Historians for Peace and Democracy 2
Radical History Review 2
Session Abstract
Today, international calls for boycott are most prominently associated with the Boycott, Divestment, and Sanctions (BDS) movement in Palestine. Yet, as Abdel Razzaq Takriti shows, the contemporary BDS movement must be placed within a long history of Palestinian resistance. Takriti argues that while boycott once served as part of a broader revolutionary strategy, the tactic has shifted in the post-Oslo period into a mode of solidarity politics with implications for liberatory national strategy. Tithi Bhattacharya expands this analysis by situating boycotts within a broader transnational genealogy, mapping how boycotts have emerged at key moments of imperial crisis from Ireland to India to Palestine. While Bhattacharya emphasizes the relational links across these movements, Amanda Joyce Hall invites a comparative framework by turning to the role of Pan-Africanism in shaping the global boycott against apartheid South Africa.
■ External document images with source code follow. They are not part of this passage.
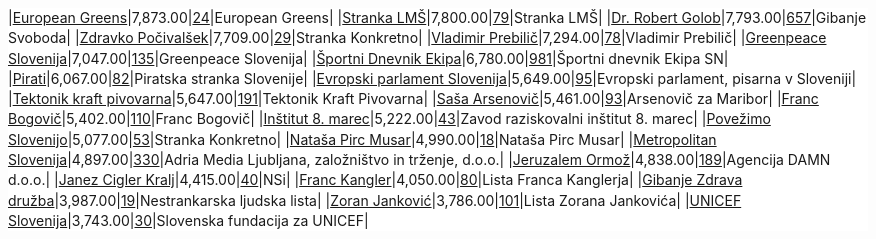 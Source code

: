 |[European Greens](https://www.facebook.com/141366725876424)|7,873.00|[24](https://www.facebook.com/ads/library/?active_status=all&ad_type=political_and_issue_ads&country=SI&view_all_page_id=141366725876424&search_type=page&media_type=all)|European Greens|
|[Stranka LMŠ](https://www.facebook.com/1688472281270558)|7,800.00|[79](https://www.facebook.com/ads/library/?active_status=all&ad_type=political_and_issue_ads&country=SI&view_all_page_id=1688472281270558&search_type=page&media_type=all)|Stranka LMŠ|
|[Dr. Robert Golob](https://www.facebook.com/108924745091822)|7,793.00|[657](https://www.facebook.com/ads/library/?active_status=all&ad_type=political_and_issue_ads&country=SI&view_all_page_id=108924745091822&search_type=page&media_type=all)|Gibanje Svoboda|
|[Zdravko Počivalšek](https://www.facebook.com/1981878325419148)|7,709.00|[29](https://www.facebook.com/ads/library/?active_status=all&ad_type=political_and_issue_ads&country=SI&view_all_page_id=1981878325419148&search_type=page&media_type=all)|Stranka Konkretno|
|[Vladimir Prebilič](https://www.facebook.com/106096415500645)|7,294.00|[78](https://www.facebook.com/ads/library/?active_status=all&ad_type=political_and_issue_ads&country=SI&view_all_page_id=106096415500645&search_type=page&media_type=all)|Vladimir Prebilič|
|[Greenpeace Slovenija](https://www.facebook.com/195508530477478)|7,047.00|[135](https://www.facebook.com/ads/library/?active_status=all&ad_type=political_and_issue_ads&country=SI&view_all_page_id=195508530477478&search_type=page&media_type=all)|Greenpeace Slovenija|
|[Športni Dnevnik Ekipa](https://www.facebook.com/157567364318755)|6,780.00|[981](https://www.facebook.com/ads/library/?active_status=all&ad_type=political_and_issue_ads&country=SI&view_all_page_id=157567364318755&search_type=page&media_type=all)|Športni dnevnik Ekipa SN|
|[Pirati](https://www.facebook.com/98358327274)|6,067.00|[82](https://www.facebook.com/ads/library/?active_status=all&ad_type=political_and_issue_ads&country=SI&view_all_page_id=98358327274&search_type=page&media_type=all)|Piratska stranka Slovenije|
|[Evropski parlament Slovenija](https://www.facebook.com/183314631692914)|5,649.00|[95](https://www.facebook.com/ads/library/?active_status=all&ad_type=political_and_issue_ads&country=SI&view_all_page_id=183314631692914&search_type=page&media_type=all)|Evropski parlament, pisarna v Sloveniji|
|[Tektonik kraft pivovarna](https://www.facebook.com/730777973687236)|5,647.00|[191](https://www.facebook.com/ads/library/?active_status=all&ad_type=political_and_issue_ads&country=SI&view_all_page_id=730777973687236&search_type=page&media_type=all)|Tektonik Kraft Pivovarna|
|[Saša Arsenovič](https://www.facebook.com/734803400189741)|5,461.00|[93](https://www.facebook.com/ads/library/?active_status=all&ad_type=political_and_issue_ads&country=SI&view_all_page_id=734803400189741&search_type=page&media_type=all)|Arsenovič za Maribor|
|[Franc Bogovič](https://www.facebook.com/288826994603012)|5,402.00|[110](https://www.facebook.com/ads/library/?active_status=all&ad_type=political_and_issue_ads&country=SI&view_all_page_id=288826994603012&search_type=page&media_type=all)|Franc Bogovič|
|[Inštitut 8. marec](https://www.facebook.com/240537846376462)|5,222.00|[43](https://www.facebook.com/ads/library/?active_status=all&ad_type=political_and_issue_ads&country=SI&view_all_page_id=240537846376462&search_type=page&media_type=all)|Zavod raziskovalni inštitut 8. marec|
|[Povežimo Slovenijo](https://www.facebook.com/112945186756702)|5,077.00|[53](https://www.facebook.com/ads/library/?active_status=all&ad_type=political_and_issue_ads&country=SI&view_all_page_id=112945186756702&search_type=page&media_type=all)|Stranka Konkretno|
|[Nataša Pirc Musar](https://www.facebook.com/376787839116378)|4,990.00|[18](https://www.facebook.com/ads/library/?active_status=all&ad_type=political_and_issue_ads&country=SI&view_all_page_id=376787839116378&search_type=page&media_type=all)|Nataša Pirc Musar|
|[Metropolitan Slovenija](https://www.facebook.com/1783104185252620)|4,897.00|[330](https://www.facebook.com/ads/library/?active_status=all&ad_type=political_and_issue_ads&country=SI&view_all_page_id=1783104185252620&search_type=page&media_type=all)|Adria Media Ljubljana, založništvo in trženje, d.o.o.|
|[Jeruzalem Ormož](https://www.facebook.com/188041007987825)|4,838.00|[189](https://www.facebook.com/ads/library/?active_status=all&ad_type=political_and_issue_ads&country=SI&view_all_page_id=188041007987825&search_type=page&media_type=all)|Agencija DAMN d.o.o.|
|[Janez Cigler Kralj](https://www.facebook.com/100894361591796)|4,415.00|[40](https://www.facebook.com/ads/library/?active_status=all&ad_type=political_and_issue_ads&country=SI&view_all_page_id=100894361591796&search_type=page&media_type=all)|NSi|
|[Franc Kangler](https://www.facebook.com/1480835102172978)|4,050.00|[80](https://www.facebook.com/ads/library/?active_status=all&ad_type=political_and_issue_ads&country=SI&view_all_page_id=1480835102172978&search_type=page&media_type=all)|Lista Franca Kanglerja|
|[Gibanje Zdrava družba](https://www.facebook.com/103599778795815)|3,987.00|[19](https://www.facebook.com/ads/library/?active_status=all&ad_type=political_and_issue_ads&country=SI&view_all_page_id=103599778795815&search_type=page&media_type=all)|Nestrankarska ljudska lista|
|[Zoran Janković](https://www.facebook.com/148653948496408)|3,786.00|[101](https://www.facebook.com/ads/library/?active_status=all&ad_type=political_and_issue_ads&country=SI&view_all_page_id=148653948496408&search_type=page&media_type=all)|Lista Zorana Jankovića|
|[UNICEF Slovenija](https://www.facebook.com/128900614910)|3,743.00|[30](https://www.facebook.com/ads/library/?active_status=all&ad_type=political_and_issue_ads&country=SI&view_all_page_id=128900614910&search_type=page&media_type=all)|Slovenska fundacija za UNICEF|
Studying the period of decolonization in the 1950s and 1960s, Hall demonstrates how early efforts to isolate South Africa—some implemented, others merely imagined—offered a blueprint for larger struggles against colonialism and imperialism. Such lessons traveled also to the United States, where Sam Klug examines the 1973 Arab-American-led wildcat strike against UAW investments in Israel. Regarding this as a critical yet underappreciated moment of social movement innovation, Klug thinks through the relationship between the “strike” and the “boycott” as labor activism shifted in the context of deindustrialization. Taken together, these papers illuminate the boycott not as a static tactic but as a dynamic political instrument continually reshaped by historical conditions. By tracing boycott’s shifting role as a revolutionary strategy and a solidarity tool, the panelists will reflect on the lessons that can be drawn from historical movements for anti-imperial and anti-racist justice.